Enter the Czech Republic. After failing to make it to the podium in international competition for most of their brief history as an independent nation, the Czechs burst upon the European scene in 2003, seemingly out of nowhere, taking silver at the European Championship for Women and putting a serious scare into Russia, long the dominant European power, by pushing them to the brink in a 59-56 final match. Two years later, it was more than a scare, as the Czech Republic surprised the world by marching undefeated through the preliminaries and then dethroning the Russian champions in another final-round squeaker (72-70) at 2005's Eurobasket Women.
Since then, the Czechs have demonstrated that they are not only a European contender but a world women's basketball power to be reckoned with by taking the silver at the 2010 Women's World Championships. True, they may have been riding the wave of the crowd's support as the host nation, but that alone would not account for their ability to take out mighty Australia (79-68), Brazil (84-70) and Spain (77-57) on the way to the medal stand.

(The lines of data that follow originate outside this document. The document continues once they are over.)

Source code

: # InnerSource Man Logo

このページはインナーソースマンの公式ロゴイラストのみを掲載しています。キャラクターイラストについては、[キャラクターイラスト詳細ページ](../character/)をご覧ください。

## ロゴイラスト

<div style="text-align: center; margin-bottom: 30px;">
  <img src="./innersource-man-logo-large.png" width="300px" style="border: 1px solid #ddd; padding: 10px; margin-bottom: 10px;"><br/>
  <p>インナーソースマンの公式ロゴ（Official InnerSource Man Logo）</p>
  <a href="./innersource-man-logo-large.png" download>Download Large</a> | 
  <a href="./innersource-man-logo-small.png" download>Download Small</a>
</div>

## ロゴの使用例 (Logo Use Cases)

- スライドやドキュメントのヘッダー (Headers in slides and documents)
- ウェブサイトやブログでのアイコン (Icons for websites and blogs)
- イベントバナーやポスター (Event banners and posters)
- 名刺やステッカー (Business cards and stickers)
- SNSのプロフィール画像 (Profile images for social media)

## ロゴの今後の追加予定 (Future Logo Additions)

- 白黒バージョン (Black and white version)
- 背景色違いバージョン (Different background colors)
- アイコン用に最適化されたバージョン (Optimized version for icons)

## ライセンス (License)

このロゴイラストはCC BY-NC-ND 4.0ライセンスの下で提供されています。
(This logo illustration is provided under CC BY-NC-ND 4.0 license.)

Though the Czechs slipped out of the money at last year's Eurobasket Tournament after being knocked out in the semis with an 85-53 drubbing by a Russian team exacting its revenge, then falling to France, 63-56, in the bronze medal game, the Czech Republic proved itself to be still among the world's elite with an undefeated performance at the 2012 Olympic Qualifying Tournament, where the Czechs they booked their reservations for London.
One of the best bits of news for the Czechs is that World Championships MVP and National Team veteran and captain Hana Horakova, who missed the 2011 Eurobasket while hoping for rest and perhaps to start a family, is back in command at the point. Horakova, who put up 21 points, pulled down eight boards, handed out three assists and snatched three steals in the Czech's 2010 upset of Australia, is a do-it-all point who averaged 12.1 points (on 57% field-goal shooting), nearly five rebounds and nearly four assists per game at the 2010 Worlds. About the only thing she lacks is a reliable three-pointer, shooting just 29.6% from beyond the arc, but even there, she has shown the ability to knock them down from long range when her team needs her to do so.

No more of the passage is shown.